- **WHAT IS EXPECTED**
The result should be an exact copy of the entries that follow, with no pictures included.

Records excerpted from a collection:

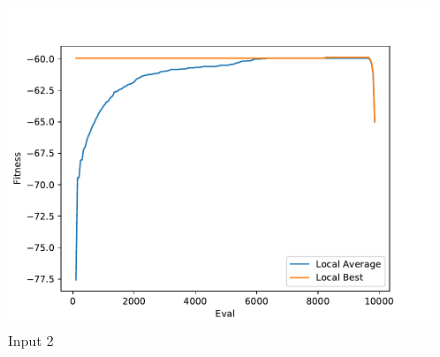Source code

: \documentclass{standalone}
\begin{document}
\begin{figure}[!htb]
	\caption{Input 2}
	\label{fig:graph_2007}
	\includegraphics[width=\textwidth]{../graphs/graphs/2007.pdf}
\end{figure}
\end{document}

- **TASK SOLUTION**
Source code

: \documentclass{standalone}
\begin{document}
\begin{figure}[!htb]
	\caption{Input 2}
	\label{fig:graph_2007}
	\includegraphics[width=\textwidth]{../graphs/graphs/2007.pdf}
\end{figure}
\end{document}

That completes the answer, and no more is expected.